Allah ta’ala berfirman yang artinya:
“Wahai orang-orang yang beriman, janganlah kalian mendahului Allah dan Rasul-Nya dan bertakwalah kalian kepada Allah, sesungguhnya Allah Maha Mendengar dan Maha Mengetahui.” (QS Al-Hujurāt 49:1)

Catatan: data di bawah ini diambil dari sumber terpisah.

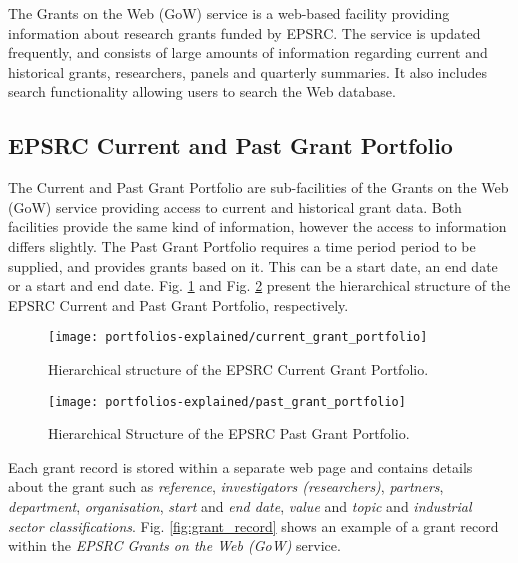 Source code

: The Grants on the Web (GoW) service is a web-based facility providing information about research grants funded by EPSRC. The service is updated frequently, and consists of large amounts of information regarding current and historical grants, researchers, panels and quarterly summaries. It also includes search functionality allowing users to search the Web database.

\iffalse
Each record within each entity is detailed within a separate web page. An example of how a Grant record web page looks is presented in Fig. \ref{fig:grant_record} while Fig. \ref{fig:grant_record} represents an example of a Researcher record web page. This project only makes use of the grant and researcher data.
\fi

\subsection{EPSRC Current and Past Grant Portfolio}

The Current and Past Grant Portfolio are sub-facilities of the Grants on the Web (GoW) service providing access to current and historical grant data. Both facilities provide the same kind of information, however the access to information differs slightly. The Past Grant Portfolio requires a time period period to be supplied, and provides grants based on it. This can be a start date, an end date or a start and end date. Fig. \ref{fig:current_grant_portfolio} and Fig. \ref{fig:past_grant_portfolio} present the hierarchical structure of the EPSRC Current and Past Grant Portfolio, respectively.

\begin{figure}[htpb]
    \centering
    \texttt{[image: portfolios-explained/current\_grant\_portfolio]}
    \caption{Hierarchical structure of the EPSRC Current Grant Portfolio.}
    \label{fig:current_grant_portfolio}
\end{figure}

\begin{figure}[htpb]
    \centering
    \texttt{[image: portfolios-explained/past\_grant\_portfolio]}
    \caption{Hierarchical Structure of the EPSRC Past Grant Portfolio.}
    \label{fig:past_grant_portfolio}
\end{figure}

Each grant record is stored within a separate web page and contains details about the grant such as \textit{reference}, \textit{investigators (researchers)}, \textit{partners}, \textit{department}, \textit{organisation}, \textit{start} and \textit{end date}, \textit{value} and \textit{topic} and \textit{industrial sector classifications}. Fig. \ref{fig:grant_record} shows an example of a grant record within the \textit{EPSRC Grants on the Web (GoW)} service.

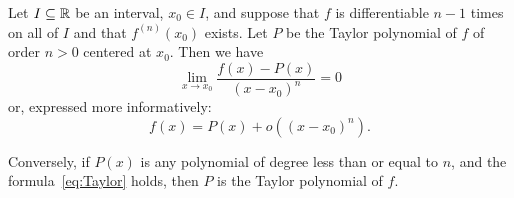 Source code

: \begin{theorem}
\label{th:taylor_peano}%
\mymark{***}%
%
%
%
Let $I\subset \RR$ be an interval, $x_0\in I$, 
and suppose that $f$ is differentiable $n-1$ times on all of $I$
and that $f^{(n)}(x_0)$ exists.
%
Let $P$ be the Taylor polynomial of $f$ of order $n>0$ centered at $x_0$. 
Then we have
\begin{equation}\label{eq:taylor_peano}
  \lim_{x\to x_0}\frac{f(x) - P(x)}{(x-x_0)^n} = 0
\end{equation}
or, expressed more informatively:
\begin{equation}\label{eq:Taylor}
  f(x) = P(x) + o((x-x_0)^n).
\end{equation}

Conversely, if $P(x)$ is any polynomial of degree less than or equal to $n$, and
the
formula~\eqref{eq:Taylor} holds, then $P$ is the Taylor polynomial of $f$.
\end{theorem}
%
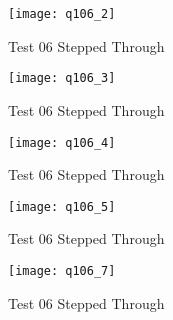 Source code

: 			\begin{figure}[position = here]
				\begin{centering}
					\texttt{[image: q106\_2]}\\
					\caption[\textit{RPYAxes}]{Test 06 Stepped Through}
				\end{centering}
			\end{figure}
			\newline			
		
			\begin{figure}[position = here]
				\begin{centering}
					\texttt{[image: q106\_3]}\\
					\caption[\textit{RPYAxes}]{Test 06 Stepped Through}
				\end{centering}
			\end{figure}
			\newline			
			
			\begin{figure}[position = here]
				\begin{centering}
					\texttt{[image: q106\_4]}\\
					\caption[\textit{RPYAxes}]{Test 06 Stepped Through}
				\end{centering}
			\end{figure}
			\newline			
			
			\begin{figure}[position = here]
				\begin{centering}
					\texttt{[image: q106\_5]}\\
					\caption[\textit{RPYAxes}]{Test 06 Stepped Through}
				\end{centering}
			\end{figure}
			\newline			
			
			\begin{figure}[position = here]
				\begin{centering}
					\texttt{[image: q106\_6]}\\
					\caption[\textit{RPYAxes}]Test 06 Stepped Through}
				\end{centering}
			\end{figure}
			\newline								
			
			\begin{figure}[position = here]
				\begin{centering}
					\texttt{[image: q106\_7]}\\
					\caption[\textit{RPYAxes}]{Test 06 Stepped Through}
				\end{centering}
			\end{figure}
			\newline										

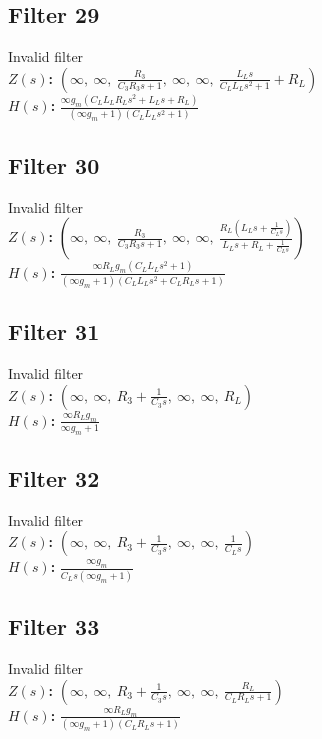 \documentclass{article}
\begin{document}
\subsection*{Filter 29}
Invalid filter \\ 
\textbf{$Z(s)$:} $\left( \infty, \  \infty, \  \frac{R_{3}}{C_{3} R_{3} s + 1}, \  \infty, \  \infty, \  \frac{L_{L} s}{C_{L} L_{L} s^{2} + 1} + R_{L}\right)$ \\ 
\textbf{$H(s)$:} $\frac{\infty g_{m} \left(C_{L} L_{L} R_{L} s^{2} + L_{L} s + R_{L}\right)}{\left(\infty g_{m} + 1\right) \left(C_{L} L_{L} s^{2} + 1\right)}$ \\ 
\subsection*{Filter 30}
Invalid filter \\ 
\textbf{$Z(s)$:} $\left( \infty, \  \infty, \  \frac{R_{3}}{C_{3} R_{3} s + 1}, \  \infty, \  \infty, \  \frac{R_{L} \left(L_{L} s + \frac{1}{C_{L} s}\right)}{L_{L} s + R_{L} + \frac{1}{C_{L} s}}\right)$ \\ 
\textbf{$H(s)$:} $\frac{\infty R_{L} g_{m} \left(C_{L} L_{L} s^{2} + 1\right)}{\left(\infty g_{m} + 1\right) \left(C_{L} L_{L} s^{2} + C_{L} R_{L} s + 1\right)}$ \\ 
\subsection*{Filter 31}
Invalid filter \\ 
\textbf{$Z(s)$:} $\left( \infty, \  \infty, \  R_{3} + \frac{1}{C_{3} s}, \  \infty, \  \infty, \  R_{L}\right)$ \\ 
\textbf{$H(s)$:} $\frac{\infty R_{L} g_{m}}{\infty g_{m} + 1}$ \\ 
\subsection*{Filter 32}
Invalid filter \\ 
\textbf{$Z(s)$:} $\left( \infty, \  \infty, \  R_{3} + \frac{1}{C_{3} s}, \  \infty, \  \infty, \  \frac{1}{C_{L} s}\right)$ \\ 
\textbf{$H(s)$:} $\frac{\infty g_{m}}{C_{L} s \left(\infty g_{m} + 1\right)}$ \\ 
\subsection*{Filter 33}
Invalid filter \\ 
\textbf{$Z(s)$:} $\left( \infty, \  \infty, \  R_{3} + \frac{1}{C_{3} s}, \  \infty, \  \infty, \  \frac{R_{L}}{C_{L} R_{L} s + 1}\right)$ \\ 
\textbf{$H(s)$:} $\frac{\infty R_{L} g_{m}}{\left(\infty g_{m} + 1\right) \left(C_{L} R_{L} s + 1\right)}$ \\ 
\end{document}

Al-Imam Al-Bukhari mengatakan:
“Maka Abu
Bakar tidak memilih musyawarah jika beliau memiliki hukum dari Rasulullah…(karena
ketentuannya sudah ada)” [Shahih Al-Bukhari, 13/339-340 dengan Fathul Bari]
Dan
sebaliknya. Jika sudah ada ketentuannya dalam syariat namun mereka tidak
mengetahuinya, atau lupa, atau lalai, maka boleh bermusyawarah untuk mengetahui
ketentuan syariat dalam perkara tersebut, bukan untuk menentukan sesuatu yang
berbeda dengan ketentuan syariat.
Al-Imam
Asy-Syafi’i mengatakan:
“Seorang
hakim atau pemimpin diperintahkan untuk bermusyawarah karena seorang penasehat
akan mengingatkan dalil-dalil yang dia lalaikan dan menunjuki dalil-dalil yang
tidak dia ingat, bukan untuk bertaqlid kepada penasehat tersebut pada apa yang
dia katakan. Karena sesungguhnya Allah tidak menjadikan kedudukan yang demikian
(diikuti dalam segala hal) itu bagi siapapun setelah Nabi”. (Fathul Bari,
13/342).”
Al-Bukhari mengatakan:
“Dan para
imam setelah Nabi wafat bermusyawarah pada hal-hal yang mubah dengan para ulama
yang amanah untuk mengambil yang paling mudah. Dan jika jelas bagi mereka Al-Qur’an
maupun As-Sunnah, maka mereka tidak melampauinya untuk (kemudian) mengambil
selainnya. Hal itu dalam rangka meneladani Nabi…” (Shahih Al-Bukhari,
13/339-340 dengan Fathul Bari. Lihat pula hal. 342 baris 18)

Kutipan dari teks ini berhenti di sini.